Copy exactly the lines of the material below that run from the one containing "So when the" through the one containing "The next step after". Copy no other lines.

====

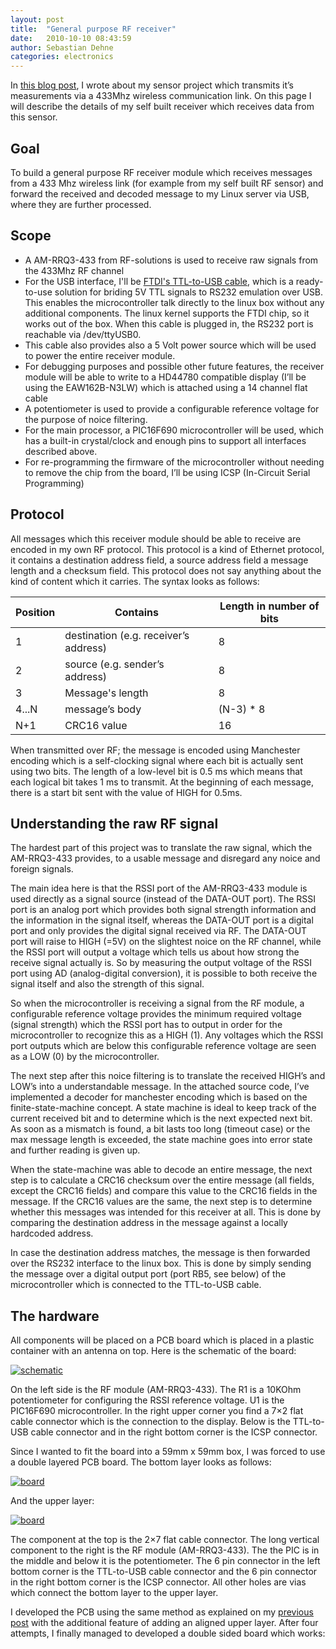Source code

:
 ```yaml
---
layout: post
title:  "General purpose RF receiver"
date:   2010-10-10 08:43:59
author: Sebastian Dehne
categories: electronics
---
```


In [this blog  post](/electronics/2010/02/09/wireless_temp_hum_sensor.html), I wrote about my sensor project which transmits it’s measurements via a 433Mhz wireless communication 
link. On this page I will describe the details of my self built receiver which receives data from this sensor.

## Goal

To build a general purpose RF receiver module which receives messages from a 433 Mhz wireless link (for example from my self built RF sensor) and forward the received and decoded message to my Linux server via USB, where they are further processed.

## Scope

* A AM-RRQ3-433 from RF-solutions is used to receive raw signals from the 433Mhz RF channel
* For the USB interface, I'll be [FTDI's TTL-to-USB cable](http://www.ftdichip.com/Products/Cables/USBTTLSerial.htm), which is a ready-to-use solution for briding 5V TTL signals to RS232 emulation over USB. This enables the microcontroller talk directly to the linux box without any additional components. The linux kernel supports the FTDI chip, so it works out of the box. When this cable is plugged in, the RS232 port is reachable via /dev/ttyUSB0.
* This cable also provides also a 5 Volt power source which will be used to power the entire receiver module.
* For debugging purposes and possible other future features, the receiver module will be able to write to a HD44780 compatible display (I’ll be using the EAW162B-N3LW) which is attached using a 14 channel flat cable
* A potentiometer is used to provide a configurable reference voltage for the purpose of noice filtering.
* For the main processor, a PIC16F690 microcontroller will be used, which has a built-in crystal/clock and enough pins to support all interfaces described above.
* For re-programming the firmware of the microcontroller without needing to remove the chip from the board, I’ll be using ICSP (In-Circuit Serial Programming)

## Protocol

All messages which this receiver module should be able to receive are encoded in my own RF protocol. This protocol is a kind of Ethernet protocol, it contains a destination address field, a source address field a message length and a checksum field. This protocol does not say anything about the kind of content which it carries. The syntax looks as follows:

Position | Contains | Length in number of bits
--- | --- | ---
1 | destination (e.g. receiver’s address) | 8
2 | source (e.g. sender’s address) | 8
3 | Message's length | 8
4...N | message’s body | (N-3) * 8
N+1 | CRC16 value | 16

When transmitted over RF; the message is encoded using Manchester encoding which is a self-clocking signal where each bit is actually sent using two bits. The length of a low-level bit is 0.5 ms which means that each logical bit takes 1 ms to transmit. At the beginning of each message, there is a start bit sent with the value of HIGH for 0.5ms.

## Understanding the raw RF signal
   
The hardest part of this project was to translate the raw signal, which the AM-RRQ3-433 provides, to a usable message and disregard any noice and foreign signals.

The main idea here is that the RSSI port of the AM-RRQ3-433 module is used directly as a signal source (instead of the DATA-OUT port). The RSSI port is an analog port which provides both signal strength information and the information in the signal itself, whereas the DATA-OUT port is a digital port and only provides the digital signal received via RF. The DATA-OUT port will raise to HIGH (=5V) on the slightest noice on the RF channel, while the RSSI port will output a voltage which tells us about how strong the receive signal actually is. So by measuring the output voltage of the RSSI port using AD (analog-digital conversion), it is possible to both receive the signal itself and also the strength of this signal.

So when the microcontroller is receiving a signal from the RF module, a configurable reference voltage provides the minimum required voltage (signal strength) which the RSSI port has to output in order for the microcontroller to recognize this as a HIGH (1). Any voltages which the RSSI port outputs which are below this configurable reference voltage are seen as a LOW (0) by the microcontroller.

The next step after this noice filtering is to translate the received HIGH’s and LOW’s into a understandable message. In the attached source code, I’ve implemented a decoder for manchester encoding which is based on the finite-state-machine concept. A state machine is ideal to keep track of the current received bit and to determine which is the next expected next bit. As soon as a mismatch is found, a bit lasts too long (timeout case) or the max message length is exceeded, the state machine goes into error state and further reading is given up.

When the state-machine was able to decode an entire message, the next step is to calculate a CRC16 checksum over the entire message (all fields, except the CRC16 fields) and compare this value to the CRC16 fields in the message. If the CRC16 values are the same, the next step is to determine whether this messages was intended for this receiver at all. This is done by comparing the destination address in the message against a locally hardcoded address.

In case the destination address matches, the message is then forwarded over the RS232 interface to the linux box. This is done by simply sending the message over a digital output port (port RB5, see below) of the microcontroller which is connected to the TTL-to-USB cable.

## The hardware
   
All components will be placed on a PCB board which is placed in a plastic container with an antenna on top. Here is the schematic of the board:

<a href="/assets/images/rf_transceiver/rf_receiver_schematic.png" data-lightbox="pic" data-title="">
	<img src="/assets/images/rf_transceiver/rf_receiver_schematic.png" alt="schematic"/>
</a>

On the left side is the RF module (AM-RRQ3-433). The R1 is a 10KOhm potentiometer for configuring the RSSI reference voltage. U1 is the PIC16F690 microcontroller. In the right upper corner you find a 7×2 flat cable connector which is the connection to the display. Below is the TTL-to-USB cable connector and in the right bottom corner is the ICSP connector.

Since I wanted to fit the board into a 59mm x 59mm box, I was forced to use a double layered PCB board. The bottom layer looks as follows:

<a href="/assets/images/rf_transceiver/board_down.png" data-lightbox="pic" data-title="">
	<img src="/assets/images/rf_transceiver/board_down.png" alt="board"/>
</a>

And the upper layer:

<a href="/assets/images/rf_transceiver/board_up.png" data-lightbox="pic" data-title="">
	<img src="/assets/images/rf_transceiver/board_up.png" alt="board"/>
</a>

The component at the top is the 2×7 flat cable connector. The long vertical component to the right is the RF module (AM-RRQ3-433). The the PIC is in the middle and below it is the potentiometer. The 6 pin connector in the left bottom corner is the TTL-to-USB cable connector and the 6 pin connector in the right bottom corner is the ICSP connector. All other holes are vias which connect the bottom layer to the upper layer.

I developed the PCB using the same method as explained on my [previous post](/electronics/2010/03/10/making-pcbs.html) with the additional feature of adding an aligned upper layer. After four attempts, I finally managed to developed a double sided board which works:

====

• [Task result]:
So when the microcontroller is receiving a signal from the RF module, a configurable reference voltage provides the minimum required voltage (signal strength) which the RSSI port has to output in order for the microcontroller to recognize this as a HIGH (1). Any voltages which the RSSI port outputs which are below this configurable reference voltage are seen as a LOW (0) by the microcontroller.

The next step after this noice filtering is to translate the received HIGH’s and LOW’s into a understandable message. In the attached source code, I’ve implemented a decoder for manchester encoding which is based on the finite-state-machine concept. A state machine is ideal to keep track of the current received bit and to determine which is the next expected next bit. As soon as a mismatch is found, a bit lasts too long (timeout case) or the max message length is exceeded, the state machine goes into error state and further reading is given up.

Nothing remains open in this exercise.